### AIM OF THE TASK
If a line below contains the string "details", copy it out.

### DATA PROVIDED
[Start of section]
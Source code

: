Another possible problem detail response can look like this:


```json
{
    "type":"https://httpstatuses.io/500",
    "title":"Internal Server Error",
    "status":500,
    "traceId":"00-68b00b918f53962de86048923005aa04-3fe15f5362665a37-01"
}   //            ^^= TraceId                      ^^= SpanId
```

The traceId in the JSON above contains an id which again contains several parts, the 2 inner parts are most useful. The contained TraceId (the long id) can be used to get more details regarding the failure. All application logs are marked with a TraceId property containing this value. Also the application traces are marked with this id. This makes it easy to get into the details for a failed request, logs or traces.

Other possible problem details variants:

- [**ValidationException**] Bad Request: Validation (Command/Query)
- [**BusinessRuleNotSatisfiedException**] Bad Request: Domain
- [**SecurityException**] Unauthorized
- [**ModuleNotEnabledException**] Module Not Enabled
[End of section]
### TASK SOLUTION
The traceId in the JSON above contains an id which again contains several parts, the 2 inner parts are most useful. The contained TraceId (the long id) can be used to get more details regarding the failure. All application logs are marked with a TraceId property containing this value. Also the application traces are marked with this id. This makes it easy to get into the details for a failed request, logs or traces.
Other possible problem details variants:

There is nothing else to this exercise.